There's the chance to revel in the splendor of spending quality time (but not too much) with one's family. The opportunity for unheard of sales and deals beginning on Black Friday and running well into the New Year. There's the chance to bust out the N'Sync Christmas album (most white chicks LOVE this album, though I tend to prefer the "Charlie Brown Christmas Album").
There's the office Christmas party, where that one person in accounting or that creep in IT will get way too over-served and make a complete ass of themselves around co-workers and/or make improper sexual advances towards another co-worker.
There's the annual viewings of pure Christmas Classics like the old-school animated "Rudolph the Red-Nosed Reindeer" (big ups to Yukon Cornelius!) and other gems like "Home Alone," the perfect "National Lampoon's Christmas Vacation" and TBS's best programming decision EVER in showing "A Christmas Story" (undoubtedly one of my favorite movies of all time) for an entire 24 hour period starting on Christmas Eve.
But all of these Holiday traditions pale in comparison to the true favorite White Chick Christmas Tradition.
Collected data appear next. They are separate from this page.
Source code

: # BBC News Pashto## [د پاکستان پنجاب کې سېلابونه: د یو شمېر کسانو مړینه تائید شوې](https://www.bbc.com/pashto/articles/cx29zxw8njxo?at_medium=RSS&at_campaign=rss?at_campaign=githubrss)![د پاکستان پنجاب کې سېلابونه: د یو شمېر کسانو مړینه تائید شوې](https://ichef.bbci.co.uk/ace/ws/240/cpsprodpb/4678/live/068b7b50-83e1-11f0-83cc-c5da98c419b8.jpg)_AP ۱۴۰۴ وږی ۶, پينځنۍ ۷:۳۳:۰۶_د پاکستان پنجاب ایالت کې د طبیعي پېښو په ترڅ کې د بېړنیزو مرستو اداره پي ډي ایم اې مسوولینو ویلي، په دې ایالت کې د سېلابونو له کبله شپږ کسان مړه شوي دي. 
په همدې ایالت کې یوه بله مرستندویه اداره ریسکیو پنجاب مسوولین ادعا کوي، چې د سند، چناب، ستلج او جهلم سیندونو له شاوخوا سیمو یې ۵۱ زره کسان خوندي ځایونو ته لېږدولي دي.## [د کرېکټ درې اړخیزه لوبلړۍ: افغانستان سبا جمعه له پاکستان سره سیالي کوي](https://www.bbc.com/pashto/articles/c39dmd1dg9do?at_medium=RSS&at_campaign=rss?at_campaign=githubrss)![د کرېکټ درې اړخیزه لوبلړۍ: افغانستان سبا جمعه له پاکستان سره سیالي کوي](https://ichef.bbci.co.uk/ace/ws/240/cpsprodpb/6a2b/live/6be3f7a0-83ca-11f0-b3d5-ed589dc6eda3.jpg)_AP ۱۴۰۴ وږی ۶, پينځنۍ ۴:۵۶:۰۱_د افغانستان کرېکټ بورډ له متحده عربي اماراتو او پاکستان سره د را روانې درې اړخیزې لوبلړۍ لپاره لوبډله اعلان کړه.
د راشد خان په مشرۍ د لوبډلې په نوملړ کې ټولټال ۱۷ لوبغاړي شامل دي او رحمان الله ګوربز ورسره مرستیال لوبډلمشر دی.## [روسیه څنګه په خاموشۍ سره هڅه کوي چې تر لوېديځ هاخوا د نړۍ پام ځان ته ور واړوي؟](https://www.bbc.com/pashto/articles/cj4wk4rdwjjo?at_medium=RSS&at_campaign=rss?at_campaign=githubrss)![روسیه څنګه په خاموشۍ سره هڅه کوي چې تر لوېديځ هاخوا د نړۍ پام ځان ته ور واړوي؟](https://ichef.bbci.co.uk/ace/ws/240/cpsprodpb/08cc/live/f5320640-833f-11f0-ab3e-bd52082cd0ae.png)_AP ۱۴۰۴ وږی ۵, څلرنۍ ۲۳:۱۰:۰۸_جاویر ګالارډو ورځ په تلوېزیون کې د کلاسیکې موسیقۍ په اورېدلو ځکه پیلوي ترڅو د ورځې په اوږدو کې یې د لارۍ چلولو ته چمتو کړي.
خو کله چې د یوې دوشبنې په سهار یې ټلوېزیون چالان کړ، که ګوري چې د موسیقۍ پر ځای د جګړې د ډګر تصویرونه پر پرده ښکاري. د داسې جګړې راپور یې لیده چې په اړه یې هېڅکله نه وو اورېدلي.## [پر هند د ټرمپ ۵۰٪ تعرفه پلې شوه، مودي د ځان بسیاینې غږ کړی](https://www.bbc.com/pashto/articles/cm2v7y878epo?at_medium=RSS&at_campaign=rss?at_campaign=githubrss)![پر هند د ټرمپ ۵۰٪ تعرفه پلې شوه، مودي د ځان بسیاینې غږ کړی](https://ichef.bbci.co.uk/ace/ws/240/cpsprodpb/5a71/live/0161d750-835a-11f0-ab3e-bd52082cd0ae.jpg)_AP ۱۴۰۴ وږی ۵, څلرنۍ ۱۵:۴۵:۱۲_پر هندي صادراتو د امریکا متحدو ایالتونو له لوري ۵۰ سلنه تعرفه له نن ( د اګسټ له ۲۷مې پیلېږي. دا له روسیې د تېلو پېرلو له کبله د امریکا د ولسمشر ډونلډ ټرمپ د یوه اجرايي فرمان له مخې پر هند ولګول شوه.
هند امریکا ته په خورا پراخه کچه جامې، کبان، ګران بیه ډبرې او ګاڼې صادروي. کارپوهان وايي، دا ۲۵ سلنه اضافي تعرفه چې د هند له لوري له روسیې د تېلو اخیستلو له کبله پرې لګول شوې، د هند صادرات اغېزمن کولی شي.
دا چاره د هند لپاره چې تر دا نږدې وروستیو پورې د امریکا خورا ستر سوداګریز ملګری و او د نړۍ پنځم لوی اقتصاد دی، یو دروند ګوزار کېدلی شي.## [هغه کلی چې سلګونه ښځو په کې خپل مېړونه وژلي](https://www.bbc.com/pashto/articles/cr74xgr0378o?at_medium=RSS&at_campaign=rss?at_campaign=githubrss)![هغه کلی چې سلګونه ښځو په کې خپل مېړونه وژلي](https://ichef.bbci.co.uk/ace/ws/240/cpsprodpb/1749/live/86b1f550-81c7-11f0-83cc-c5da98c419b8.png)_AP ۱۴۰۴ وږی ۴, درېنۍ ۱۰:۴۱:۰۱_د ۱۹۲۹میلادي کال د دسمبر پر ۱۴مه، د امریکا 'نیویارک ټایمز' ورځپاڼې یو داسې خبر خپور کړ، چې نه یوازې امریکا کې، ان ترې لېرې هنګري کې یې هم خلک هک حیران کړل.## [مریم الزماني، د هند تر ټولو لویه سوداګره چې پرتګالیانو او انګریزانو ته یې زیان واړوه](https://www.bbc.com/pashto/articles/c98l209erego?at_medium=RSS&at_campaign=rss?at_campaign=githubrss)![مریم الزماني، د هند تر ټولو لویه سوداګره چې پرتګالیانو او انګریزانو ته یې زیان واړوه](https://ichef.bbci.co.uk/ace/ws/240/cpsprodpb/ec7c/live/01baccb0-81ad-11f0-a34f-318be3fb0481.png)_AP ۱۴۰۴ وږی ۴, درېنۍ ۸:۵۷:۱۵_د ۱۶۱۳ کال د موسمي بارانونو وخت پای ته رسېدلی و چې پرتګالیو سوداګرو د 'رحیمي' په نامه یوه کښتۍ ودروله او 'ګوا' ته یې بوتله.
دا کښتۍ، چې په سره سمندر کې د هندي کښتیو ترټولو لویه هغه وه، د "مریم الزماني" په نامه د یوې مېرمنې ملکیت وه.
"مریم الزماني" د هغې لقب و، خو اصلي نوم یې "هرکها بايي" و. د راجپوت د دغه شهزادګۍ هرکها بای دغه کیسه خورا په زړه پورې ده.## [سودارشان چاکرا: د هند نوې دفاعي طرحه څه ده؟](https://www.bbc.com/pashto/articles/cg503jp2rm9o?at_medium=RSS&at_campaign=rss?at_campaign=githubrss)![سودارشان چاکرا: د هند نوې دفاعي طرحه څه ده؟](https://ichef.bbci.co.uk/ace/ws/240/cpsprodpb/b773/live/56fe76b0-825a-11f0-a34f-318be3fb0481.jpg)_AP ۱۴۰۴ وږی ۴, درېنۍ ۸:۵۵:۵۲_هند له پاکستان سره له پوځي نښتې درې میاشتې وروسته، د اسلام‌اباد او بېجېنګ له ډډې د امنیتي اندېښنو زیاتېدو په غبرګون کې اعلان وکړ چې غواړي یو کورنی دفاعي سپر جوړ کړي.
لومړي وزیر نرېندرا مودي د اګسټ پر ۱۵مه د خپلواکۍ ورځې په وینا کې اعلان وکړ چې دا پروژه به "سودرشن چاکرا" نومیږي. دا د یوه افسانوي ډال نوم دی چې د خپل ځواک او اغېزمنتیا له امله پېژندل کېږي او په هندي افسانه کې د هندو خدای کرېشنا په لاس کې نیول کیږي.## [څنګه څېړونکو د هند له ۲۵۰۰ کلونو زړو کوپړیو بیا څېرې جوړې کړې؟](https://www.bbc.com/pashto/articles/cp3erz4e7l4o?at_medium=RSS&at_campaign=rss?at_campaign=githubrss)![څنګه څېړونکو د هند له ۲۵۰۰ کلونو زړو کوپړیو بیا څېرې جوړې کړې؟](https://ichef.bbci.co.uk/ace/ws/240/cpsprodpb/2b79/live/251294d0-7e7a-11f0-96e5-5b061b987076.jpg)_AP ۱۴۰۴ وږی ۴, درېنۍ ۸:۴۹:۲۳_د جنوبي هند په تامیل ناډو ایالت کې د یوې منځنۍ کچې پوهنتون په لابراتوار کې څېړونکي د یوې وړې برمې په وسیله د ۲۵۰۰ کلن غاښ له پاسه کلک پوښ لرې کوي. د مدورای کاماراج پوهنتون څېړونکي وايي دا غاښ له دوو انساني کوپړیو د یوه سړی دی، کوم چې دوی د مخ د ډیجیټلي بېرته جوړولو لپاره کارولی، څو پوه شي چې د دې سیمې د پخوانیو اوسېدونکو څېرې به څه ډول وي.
The one tradition that sends White Chicks in droves to thrift stores all over their respective cities, or has them rifling through their grandmother's closet over Thanksgiving break, to find that one piece of Holiday accoutrement that will be the true envy of every other white chick at the themed-party they'll attend during the Holiday season. And that's because White Chicks Cherish Ugly Christmas Sweater Parties.
Watch out, Halloween, because Christmas is gaining ground on you in terms of a treasured national White Chick Holiday that provides a free-pass to dress tacky. And although Halloween is really all about White Chicks dressing like total sluts, Christmas is proving to be not entirely all about Peace on Earth and Goodwill Toward Men...just ask any White Chick in a "Slutty Mrs. Clause" get up that's heading out with a huge group of friends for a "Santa Pub Crawl."
But it's really all about the Ugly Christmas Sweater for White Chicks. The average white chick will attend at least 1 (one) such party per Holiday season, and though there is no certifiable proof of this claim, I think it's a safe bet that a White Chick came up with idea to throw the first Ugly Christmas Sweater party ever.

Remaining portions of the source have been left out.